● **Your instructions**
Copy every entry word for word, but skip the pictures.

[Dataset entries]
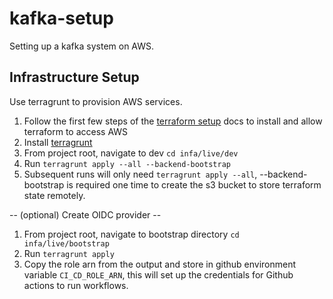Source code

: # kafka-setup
Setting up a kafka system on AWS.

## Infrastructure Setup
Use terragrunt to provision AWS services.
1. Follow the first few steps of the [terraform setup](https://spacelift.io/blog/terraform-tutorial) docs to install and allow terraform to access AWS
2. Install [terragrunt](https://terragrunt.gruntwork.io/docs/getting-started/quick-start)
3. From project root, navigate to dev `cd infa/live/dev`
4. Run `terragrunt apply --all --backend-bootstrap`
5. Subsequent runs will only need `terragrunt apply --all`, --backend-bootstrap is required one time to create the s3 bucket to store terraform state remotely.

-- (optional) Create OIDC provider --
1. From project root, navigate to bootstrap directory `cd infa/live/bootstrap`
2. Run `terragrunt apply`
3. Copy the role arn from the output and store in github environment variable `CI_CD_ROLE_ARN`, this will set up the credentials for Github actions to run workflows.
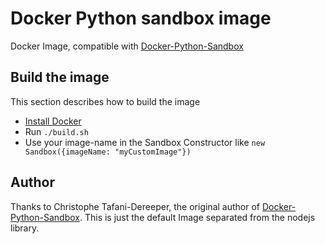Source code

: # Docker Python sandbox image

Docker Image, compatible with [Docker-Python-Sandbox](https://github.com/christophetd/docker-python-sandbox)

## Build the image

This section describes how to build the image

- [Install Docker](https://docs.docker.com/engine/installation/)
- Run `./build.sh`
- Use your image-name in the Sandbox Constructor like `new Sandbox({imageName: "myCustomImage"})`

## Author

Thanks to Christophe Tafani-Dereeper, the original author of [Docker-Python-Sandbox](https://github.com/christophetd/docker-python-sandbox). This is just the default Image separated from the nodejs library.
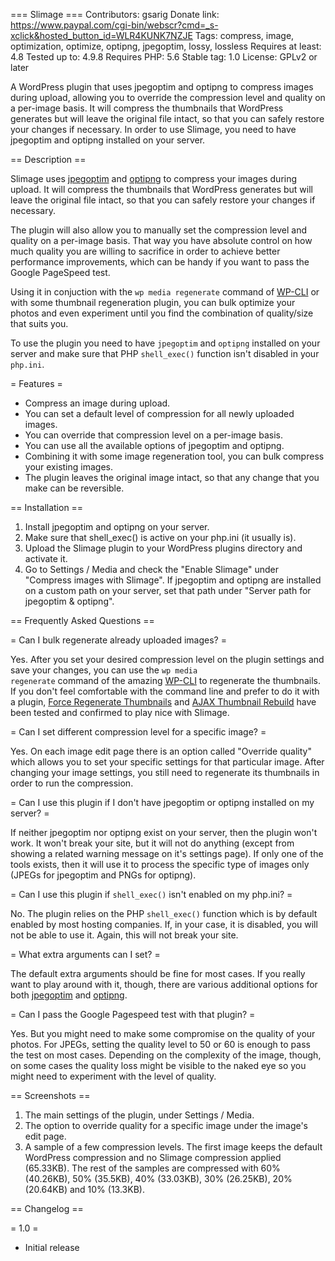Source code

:=== Slimage ===
Contributors: gsarig
Donate link: https://www.paypal.com/cgi-bin/webscr?cmd=_s-xclick&hosted_button_id=WLR4KUNK7NZJE
Tags: compress, image, optimization, optimize, optipng, jpegoptim, lossy, lossless
Requires at least: 4.8
Tested up to: 4.9.8
Requires PHP: 5.6
Stable tag: 1.0
License: GPLv2 or later

A WordPress plugin that uses jpegoptim and optipng to compress images during upload, allowing you to override the compression level and quality on a per-image basis. It will compress the thumbnails that WordPress generates but will leave the original file intact, so that you can safely restore your changes if necessary. In order to use Slimage, you need to have jpegoptim and optipng installed on your server. 

== Description ==

Slimage uses <a href="https://github.com/tjko/jpegoptim" target="_blank">jpegoptim</a> and <a href="http://optipng.sourceforge.net/" target="_blank">optipng</a> to compress your images during upload. It will compress the thumbnails that WordPress generates but will leave the original file intact, so that you can safely restore your changes if necessary. 

The plugin will also allow you to manually set the compression level and quality on a per-image basis. That way you have absolute control on how much quality you are willing to sacrifice in order to achieve better performance improvements, which can be handy if you want to pass the Google PageSpeed test.

Using it in conjuction with the <code>wp media regenerate</code> command of <a href="https://wp-cli.org/" target="_blank">WP-CLI</a> or with some thumbnail regeneration plugin, you can bulk optimize your photos and even experiment until you find the combination of quality/size that suits you.

To use the plugin you need to have <code>jpegoptim</code> and <code>optipng</code> installed on your server and make sure that PHP <code>shell_exec()</code> function isn't disabled in your <code>php.ini</code>. 

= Features =

* Compress an image during upload.
* You can set a default level of compression for all newly uploaded images.
* You can override that compression level on a per-image basis.
* You can use all the available options of jpegoptim and optipng. 
* Combining it with some image regeneration tool, you can bulk compress your existing images.
* The plugin leaves the original image intact, so that any change that you make can be reversible. 

== Installation ==

1. Install jpegoptim and optipng on your server.
2. Make sure that shell_exec() is active on your php.ini (it usually is).
3. Upload the Slimage plugin to your WordPress plugins directory and activate it. 
4. Go to Settings / Media and check the "Enable Slimage" under "Compress images with Slimage". If jpegoptim and optipng are installed on a custom path on your server, set that path under "Server path for jpegoptim & optipng". 

== Frequently Asked Questions ==

= Can I bulk regenerate already uploaded images? =

Yes. After you set your desired compression level on the plugin settings and save your changes, you can use the <code>wp media regenerate</code> command of the amazing <a href="https://wp-cli.org/" target="_blank">WP-CLI</a> to regenerate the thumbnails. If you don't feel comfortable with the command line and prefer to do it with a plugin, <a href="https://wordpress.org/plugins/force-regenerate-thumbnails/" target="_blank">Force Regenerate Thumbnails</a> and <a href="https://wordpress.org/plugins/ajax-thumbnail-rebuild/" target="_blank">AJAX Thumbnail Rebuild</a> have been tested and confirmed to play nice with Slimage.

= Can I set different compression level for a specific image? =

Yes. On each image edit page there is an option called "Override quality" which allows you to set your specific settings for that particular image. After changing your image settings, you still need to regenerate its thumbnails in order to run the compression. 

= Can I use this plugin if I don't have jpegoptim or optipng installed on my server? =

If neither jpegoptim nor optipng exist on your server, then the plugin won't work. It won't break your site, but it will not do anything (except from showing a related warning message on it's settings page). If only one of the tools exists, then it will use it to process the specific type of images only (JPEGs for jpegoptim and PNGs for optipng).

= Can I use this plugin if <code>shell_exec()</code> isn't enabled on my php.ini? = 

No. The plugin relies on the PHP <code>shell_exec()</code> function which is by default enabled by most hosting companies. If, in your case, it is disabled, you will not be able to use it. Again, this will not break your site.

= What extra arguments can I set? =

The default extra arguments should be fine for most cases. If you really want to play around with it, though, there are various additional options for both <a href="http://www.kokkonen.net/tjko/src/man/jpegoptim.txt" target="_blank">jpegoptim</a> and <a href="http://optipng.sourceforge.net/optipng-0.7.7.man.pdf" target="_blank">optipng</a>.

= Can I pass the Google Pagespeed test with that plugin? =

Yes. But you might need to make some compromise on the quality of your photos. For JPEGs, setting the quality level to 50 or 60 is enough to pass the test on most cases. Depending on the complexity of the image, though, on some cases the quality loss might be visible to the naked eye so you might need to experiment with the level of quality. 

== Screenshots ==
1. The main settings of the plugin, under Settings / Media.
2. The option to override quality for a specific image under the image's edit page. 
3. A sample of a few compression levels. The first image keeps the default WordPress compression and no Slimage compression applied (65.33KB). The rest of the samples are compressed with 60% (40.26KB), 50% (35.5KB), 40% (33.03KB), 30% (26.25KB), 20% (20.64KB) and 10% (13.3KB). 

== Changelog ==

= 1.0 =
* Initial release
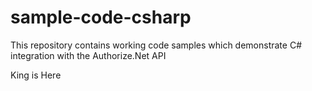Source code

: # sample-code-csharp
This repository contains working code samples which demonstrate C# integration with the Authorize.Net API

King is Here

● **Answer for the task**
Source code

: # kafka-setup
Setting up a kafka system on AWS.

## Infrastructure Setup
Use terragrunt to provision AWS services.
1. Follow the first few steps of the [terraform setup](https://spacelift.io/blog/terraform-tutorial) docs to install and allow terraform to access AWS
2. Install [terragrunt](https://terragrunt.gruntwork.io/docs/getting-started/quick-start)
3. From project root, navigate to dev `cd infa/live/dev`
4. Run `terragrunt apply --all --backend-bootstrap`
5. Subsequent runs will only need `terragrunt apply --all`, --backend-bootstrap is required one time to create the s3 bucket to store terraform state remotely.

-- (optional) Create OIDC provider --
1. From project root, navigate to bootstrap directory `cd infa/live/bootstrap`
2. Run `terragrunt apply`
3. Copy the role arn from the output and store in github environment variable `CI_CD_ROLE_ARN`, this will set up the credentials for Github actions to run workflows.
Source code

: # Docker Python sandbox image

Docker Image, compatible with [Docker-Python-Sandbox](https://github.com/christophetd/docker-python-sandbox)

## Build the image

This section describes how to build the image

- [Install Docker](https://docs.docker.com/engine/installation/)
- Run `./build.sh`
- Use your image-name in the Sandbox Constructor like `new Sandbox({imageName: "myCustomImage"})`

## Author

Thanks to Christophe Tafani-Dereeper, the original author of [Docker-Python-Sandbox](https://github.com/christophetd/docker-python-sandbox). This is just the default Image separated from the nodejs library.
Source code

:=== Slimage ===
Contributors: gsarig
Donate link: https://www.paypal.com/cgi-bin/webscr?cmd=_s-xclick&hosted_button_id=WLR4KUNK7NZJE
Tags: compress, image, optimization, optimize, optipng, jpegoptim, lossy, lossless
Requires at least: 4.8
Tested up to: 4.9.8
Requires PHP: 5.6
Stable tag: 1.0
License: GPLv2 or later

A WordPress plugin that uses jpegoptim and optipng to compress images during upload, allowing you to override the compression level and quality on a per-image basis. It will compress the thumbnails that WordPress generates but will leave the original file intact, so that you can safely restore your changes if necessary. In order to use Slimage, you need to have jpegoptim and optipng installed on your server. 

== Description ==

Slimage uses <a href="https://github.com/tjko/jpegoptim" target="_blank">jpegoptim</a> and <a href="http://optipng.sourceforge.net/" target="_blank">optipng</a> to compress your images during upload. It will compress the thumbnails that WordPress generates but will leave the original file intact, so that you can safely restore your changes if necessary. 

The plugin will also allow you to manually set the compression level and quality on a per-image basis. That way you have absolute control on how much quality you are willing to sacrifice in order to achieve better performance improvements, which can be handy if you want to pass the Google PageSpeed test.

Using it in conjuction with the <code>wp media regenerate</code> command of <a href="https://wp-cli.org/" target="_blank">WP-CLI</a> or with some thumbnail regeneration plugin, you can bulk optimize your photos and even experiment until you find the combination of quality/size that suits you.

To use the plugin you need to have <code>jpegoptim</code> and <code>optipng</code> installed on your server and make sure that PHP <code>shell_exec()</code> function isn't disabled in your <code>php.ini</code>. 

= Features =

* Compress an image during upload.
* You can set a default level of compression for all newly uploaded images.
* You can override that compression level on a per-image basis.
* You can use all the available options of jpegoptim and optipng. 
* Combining it with some image regeneration tool, you can bulk compress your existing images.
* The plugin leaves the original image intact, so that any change that you make can be reversible. 

== Installation ==

1. Install jpegoptim and optipng on your server.
2. Make sure that shell_exec() is active on your php.ini (it usually is).
3. Upload the Slimage plugin to your WordPress plugins directory and activate it. 
4. Go to Settings / Media and check the "Enable Slimage" under "Compress images with Slimage". If jpegoptim and optipng are installed on a custom path on your server, set that path under "Server path for jpegoptim & optipng". 

== Frequently Asked Questions ==

= Can I bulk regenerate already uploaded images? =

Yes. After you set your desired compression level on the plugin settings and save your changes, you can use the <code>wp media regenerate</code> command of the amazing <a href="https://wp-cli.org/" target="_blank">WP-CLI</a> to regenerate the thumbnails. If you don't feel comfortable with the command line and prefer to do it with a plugin, <a href="https://wordpress.org/plugins/force-regenerate-thumbnails/" target="_blank">Force Regenerate Thumbnails</a> and <a href="https://wordpress.org/plugins/ajax-thumbnail-rebuild/" target="_blank">AJAX Thumbnail Rebuild</a> have been tested and confirmed to play nice with Slimage.

= Can I set different compression level for a specific image? =

Yes. On each image edit page there is an option called "Override quality" which allows you to set your specific settings for that particular image. After changing your image settings, you still need to regenerate its thumbnails in order to run the compression. 

= Can I use this plugin if I don't have jpegoptim or optipng installed on my server? =

If neither jpegoptim nor optipng exist on your server, then the plugin won't work. It won't break your site, but it will not do anything (except from showing a related warning message on it's settings page). If only one of the tools exists, then it will use it to process the specific type of images only (JPEGs for jpegoptim and PNGs for optipng).

= Can I use this plugin if <code>shell_exec()</code> isn't enabled on my php.ini? = 

No. The plugin relies on the PHP <code>shell_exec()</code> function which is by default enabled by most hosting companies. If, in your case, it is disabled, you will not be able to use it. Again, this will not break your site.

= What extra arguments can I set? =

The default extra arguments should be fine for most cases. If you really want to play around with it, though, there are various additional options for both <a href="http://www.kokkonen.net/tjko/src/man/jpegoptim.txt" target="_blank">jpegoptim</a> and <a href="http://optipng.sourceforge.net/optipng-0.7.7.man.pdf" target="_blank">optipng</a>.

= Can I pass the Google Pagespeed test with that plugin? =

Yes. But you might need to make some compromise on the quality of your photos. For JPEGs, setting the quality level to 50 or 60 is enough to pass the test on most cases. Depending on the complexity of the image, though, on some cases the quality loss might be visible to the naked eye so you might need to experiment with the level of quality. 

== Screenshots ==
1. The main settings of the plugin, under Settings / Media.
2. The option to override quality for a specific image under the image's edit page. 
3. A sample of a few compression levels. The first image keeps the default WordPress compression and no Slimage compression applied (65.33KB). The rest of the samples are compressed with 60% (40.26KB), 50% (35.5KB), 40% (33.03KB), 30% (26.25KB), 20% (20.64KB) and 10% (13.3KB). 

== Changelog ==

= 1.0 =
* Initial release
Source code

: # sample-code-csharp
This repository contains working code samples which demonstrate C# integration with the Authorize.Net API

King is Here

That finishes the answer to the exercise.